> **Required action**
Read through the entries below and copy each line where "dropping" turns up.

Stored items
____

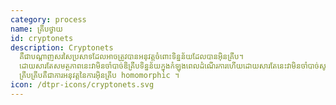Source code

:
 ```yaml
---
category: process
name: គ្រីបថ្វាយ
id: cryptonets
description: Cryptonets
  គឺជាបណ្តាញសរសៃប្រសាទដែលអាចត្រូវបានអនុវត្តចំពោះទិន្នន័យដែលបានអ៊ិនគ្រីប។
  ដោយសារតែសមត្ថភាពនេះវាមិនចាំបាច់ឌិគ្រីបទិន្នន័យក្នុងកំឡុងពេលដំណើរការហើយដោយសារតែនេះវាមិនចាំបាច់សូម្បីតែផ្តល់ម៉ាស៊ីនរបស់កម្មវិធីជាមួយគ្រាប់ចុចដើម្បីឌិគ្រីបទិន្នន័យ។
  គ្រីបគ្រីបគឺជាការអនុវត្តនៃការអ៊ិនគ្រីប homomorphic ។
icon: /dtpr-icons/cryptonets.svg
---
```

____

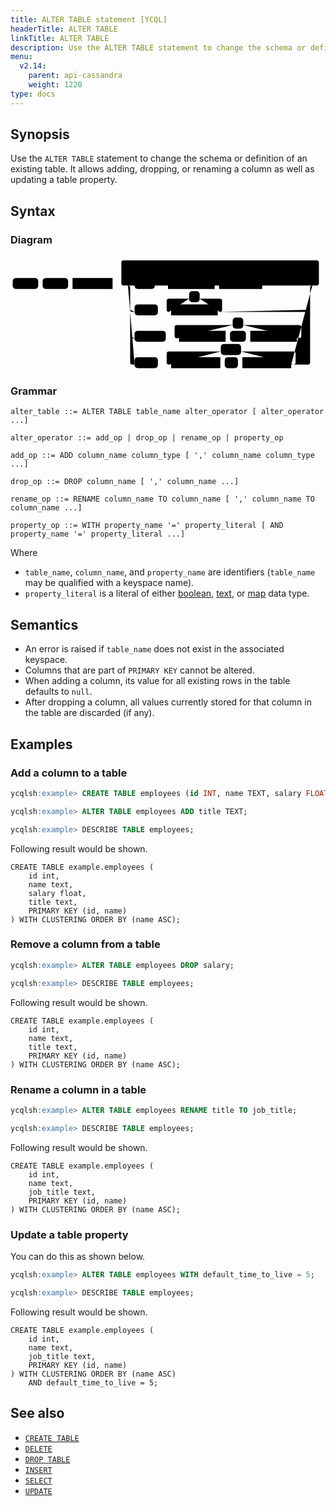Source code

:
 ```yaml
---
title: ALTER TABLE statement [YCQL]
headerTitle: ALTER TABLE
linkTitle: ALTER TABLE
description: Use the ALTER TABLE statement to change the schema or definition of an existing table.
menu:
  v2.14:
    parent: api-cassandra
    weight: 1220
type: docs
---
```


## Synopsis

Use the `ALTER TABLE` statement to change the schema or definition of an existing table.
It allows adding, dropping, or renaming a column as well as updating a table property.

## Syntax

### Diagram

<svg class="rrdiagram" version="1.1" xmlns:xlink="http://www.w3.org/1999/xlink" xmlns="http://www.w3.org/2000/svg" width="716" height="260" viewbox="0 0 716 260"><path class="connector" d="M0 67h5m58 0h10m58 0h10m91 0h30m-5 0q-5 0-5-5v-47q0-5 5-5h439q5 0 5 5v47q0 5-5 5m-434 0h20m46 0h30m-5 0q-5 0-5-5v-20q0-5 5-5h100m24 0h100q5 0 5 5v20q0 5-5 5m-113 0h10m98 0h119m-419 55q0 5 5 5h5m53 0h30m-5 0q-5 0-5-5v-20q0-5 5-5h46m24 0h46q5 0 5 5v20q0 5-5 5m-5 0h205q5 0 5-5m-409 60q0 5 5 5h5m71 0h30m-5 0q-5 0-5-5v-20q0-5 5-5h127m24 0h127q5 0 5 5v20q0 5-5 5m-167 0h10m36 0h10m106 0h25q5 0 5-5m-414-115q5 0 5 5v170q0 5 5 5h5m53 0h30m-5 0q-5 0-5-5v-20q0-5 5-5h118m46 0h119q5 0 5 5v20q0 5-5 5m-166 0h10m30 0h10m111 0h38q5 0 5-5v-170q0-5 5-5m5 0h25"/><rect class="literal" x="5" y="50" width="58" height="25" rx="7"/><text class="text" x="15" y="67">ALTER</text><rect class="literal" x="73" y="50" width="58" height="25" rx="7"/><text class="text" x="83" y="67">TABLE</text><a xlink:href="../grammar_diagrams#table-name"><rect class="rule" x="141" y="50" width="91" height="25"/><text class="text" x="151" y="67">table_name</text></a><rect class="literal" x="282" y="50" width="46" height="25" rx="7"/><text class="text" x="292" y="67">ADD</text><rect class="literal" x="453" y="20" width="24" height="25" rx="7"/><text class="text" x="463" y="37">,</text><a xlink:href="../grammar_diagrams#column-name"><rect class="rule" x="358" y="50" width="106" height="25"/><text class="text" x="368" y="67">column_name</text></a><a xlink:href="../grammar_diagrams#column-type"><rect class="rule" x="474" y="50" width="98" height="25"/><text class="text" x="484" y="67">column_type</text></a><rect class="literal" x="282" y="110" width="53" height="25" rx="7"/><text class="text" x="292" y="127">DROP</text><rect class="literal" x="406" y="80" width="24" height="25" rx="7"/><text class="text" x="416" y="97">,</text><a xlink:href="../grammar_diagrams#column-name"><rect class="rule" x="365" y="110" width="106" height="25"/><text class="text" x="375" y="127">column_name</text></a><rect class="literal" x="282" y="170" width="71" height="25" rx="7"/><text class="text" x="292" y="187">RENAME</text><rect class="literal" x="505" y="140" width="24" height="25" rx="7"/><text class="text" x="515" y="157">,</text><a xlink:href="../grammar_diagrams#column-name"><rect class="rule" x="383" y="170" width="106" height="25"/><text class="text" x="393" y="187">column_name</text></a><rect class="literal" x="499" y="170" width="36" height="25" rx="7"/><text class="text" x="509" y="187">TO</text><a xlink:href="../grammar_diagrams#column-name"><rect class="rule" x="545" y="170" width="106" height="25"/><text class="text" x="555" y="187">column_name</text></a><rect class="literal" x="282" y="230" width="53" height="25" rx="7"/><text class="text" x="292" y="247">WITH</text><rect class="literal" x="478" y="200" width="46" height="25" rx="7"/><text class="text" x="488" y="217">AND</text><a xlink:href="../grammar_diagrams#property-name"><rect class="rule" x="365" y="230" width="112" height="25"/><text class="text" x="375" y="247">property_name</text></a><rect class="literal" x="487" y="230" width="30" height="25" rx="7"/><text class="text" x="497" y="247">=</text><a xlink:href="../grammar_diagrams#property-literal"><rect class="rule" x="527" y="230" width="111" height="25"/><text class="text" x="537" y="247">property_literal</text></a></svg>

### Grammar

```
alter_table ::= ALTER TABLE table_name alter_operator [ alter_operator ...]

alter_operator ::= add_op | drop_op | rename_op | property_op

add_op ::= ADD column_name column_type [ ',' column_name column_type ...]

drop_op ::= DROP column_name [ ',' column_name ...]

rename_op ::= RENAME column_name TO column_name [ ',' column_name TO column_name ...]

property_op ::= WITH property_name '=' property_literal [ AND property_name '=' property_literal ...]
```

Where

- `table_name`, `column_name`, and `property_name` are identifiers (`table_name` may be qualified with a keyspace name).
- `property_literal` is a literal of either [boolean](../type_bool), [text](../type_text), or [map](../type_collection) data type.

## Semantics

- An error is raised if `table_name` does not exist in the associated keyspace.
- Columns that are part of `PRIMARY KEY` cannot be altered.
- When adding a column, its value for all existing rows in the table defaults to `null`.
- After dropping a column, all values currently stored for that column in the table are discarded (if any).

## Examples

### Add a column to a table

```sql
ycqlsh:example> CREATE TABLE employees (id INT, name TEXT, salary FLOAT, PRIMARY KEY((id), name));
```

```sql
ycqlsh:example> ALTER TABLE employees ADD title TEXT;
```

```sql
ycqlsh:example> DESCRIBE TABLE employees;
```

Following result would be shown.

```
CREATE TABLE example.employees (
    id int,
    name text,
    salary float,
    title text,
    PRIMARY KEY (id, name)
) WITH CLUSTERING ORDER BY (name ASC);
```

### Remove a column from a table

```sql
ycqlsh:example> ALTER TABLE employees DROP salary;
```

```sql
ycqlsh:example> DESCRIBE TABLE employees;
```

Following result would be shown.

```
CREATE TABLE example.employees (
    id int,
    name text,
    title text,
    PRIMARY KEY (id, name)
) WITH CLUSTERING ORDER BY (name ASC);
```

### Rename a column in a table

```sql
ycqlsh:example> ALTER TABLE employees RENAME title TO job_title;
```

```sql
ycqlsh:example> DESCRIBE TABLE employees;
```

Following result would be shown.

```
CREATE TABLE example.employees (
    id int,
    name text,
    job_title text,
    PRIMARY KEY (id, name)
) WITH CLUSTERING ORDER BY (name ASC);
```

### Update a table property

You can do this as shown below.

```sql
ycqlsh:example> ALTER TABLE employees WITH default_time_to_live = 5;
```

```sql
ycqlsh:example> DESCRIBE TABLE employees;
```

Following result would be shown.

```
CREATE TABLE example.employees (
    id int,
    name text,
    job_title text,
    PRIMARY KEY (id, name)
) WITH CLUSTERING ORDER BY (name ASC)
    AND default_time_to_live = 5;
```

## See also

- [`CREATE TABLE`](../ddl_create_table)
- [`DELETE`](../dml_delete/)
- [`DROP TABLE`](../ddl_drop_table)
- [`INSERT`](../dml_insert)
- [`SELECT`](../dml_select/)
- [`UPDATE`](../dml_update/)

____

> **Your solution**
It allows adding, dropping, or renaming a column as well as updating a table property.
- After dropping a column, all values currently stored for that column in the table are discarded (if any).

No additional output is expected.